It’s not that our ancestors didn’t know what was right, it was that they had trouble fully getting there.
In the opening pages of Meditations, Marcus Aurelius describes how the early Stoics like Thrasea, Helvidius, and Cato inspired him to believe in a “society of equal laws, governed by equality of status and of speech, and of rules who respect the liberty of their subjects above all else.”
Nothing is more important or just than that, Marcus believed. And yet he ruled a Rome that could not have been further from it in many ways.
Consider Thomas Jefferson’s opening to the Declaration of Independence in 1776, that “We hold these truths to be self-evident, that all men are created equal, that they are endowed by their Creator with certain unalienable Rights, that among these are Life, Liberty and the pursuit of Happiness.” Beautiful words expressing powerful ideals, even though their creator was the owner of dozens of slaves who could not have been further from living those ideals.

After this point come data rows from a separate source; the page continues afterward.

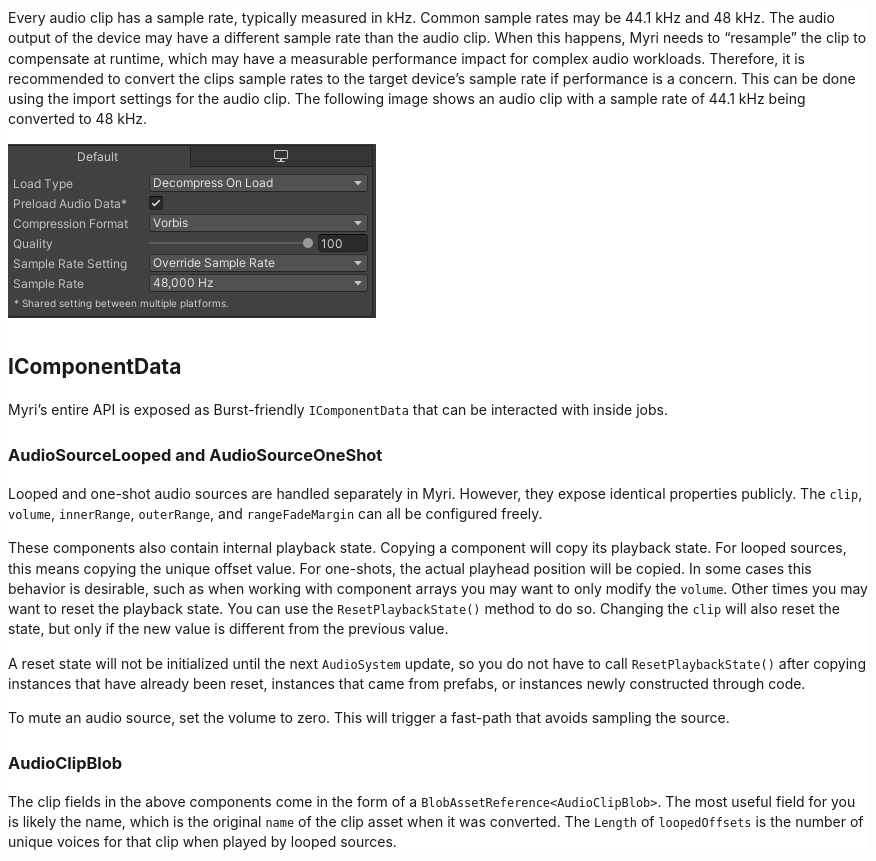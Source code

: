 Every audio clip has a sample rate, typically measured in kHz. Common sample
rates may be 44.1 kHz and 48 kHz. The audio output of the device may have a
different sample rate than the audio clip. When this happens, Myri needs to
“resample” the clip to compensate at runtime, which may have a measurable
performance impact for complex audio workloads. Therefore, it is recommended to
convert the clips sample rates to the target device’s sample rate if performance
is a concern. This can be done using the import settings for the audio clip. The
following image shows an audio clip with a sample rate of 44.1 kHz being
converted to 48 kHz.

![](media/8986587ec983ff3f342baaf8990b8899.png)

## IComponentData

Myri’s entire API is exposed as Burst-friendly `IComponentData` that can be
interacted with inside jobs.

### AudioSourceLooped and AudioSourceOneShot

Looped and one-shot audio sources are handled separately in Myri. However, they
expose identical properties publicly. The `clip`, `volume`, `innerRange`,
`outerRange`, and `rangeFadeMargin` can all be configured freely.

These components also contain internal playback state. Copying a component will
copy its playback state. For looped sources, this means copying the unique
offset value. For one-shots, the actual playhead position will be copied. In
some cases this behavior is desirable, such as when working with component
arrays you may want to only modify the `volume`. Other times you may want to
reset the playback state. You can use the `ResetPlaybackState()` method to do
so. Changing the `clip` will also reset the state, but only if the new value is
different from the previous value.

A reset state will not be initialized until the next `AudioSystem` update, so
you do not have to call `ResetPlaybackState()` after copying instances that have
already been reset, instances that came from prefabs, or instances newly
constructed through code.

To mute an audio source, set the volume to zero. This will trigger a fast-path
that avoids sampling the source.

### AudioClipBlob

The clip fields in the above components come in the form of a
`BlobAssetReference<AudioClipBlob>`. The most useful field for you is likely the
name, which is the original `name` of the clip asset when it was converted. The
`Length` of `loopedOffsets` is the number of unique voices for that clip when
played by looped sources.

In a sense, the arc of the history of justice and progress has been less about innovation and more about realization. What America did in the 18th century was bring the world closer to Marcus’s vision than ever before; what Lincoln did in the 19th century was bring America closer to Jefferson’s vision than Jefferson had; and what Martin Luther King Jr. did in the 20th century was bring America closer still to the vision of Lincoln. Each one of these great heroes was fulfilling the work of the heroes that came before them, each one was trying to help us realize the justice we believed in but had not yet managed to achieve.
Well, that is the work that must continue today. Here we are in the 21st century. We must get closer to those beautiful visions. We must move the ball forward, but also in a sense backward—toward that timeless and true sense of what is right and fair. We don’t need to talk about what a just society looks like—we have that on record—we need to help become one. We need to, as Epictetus said, embody our philosophy.
We need to make it real. Now. Now. Now.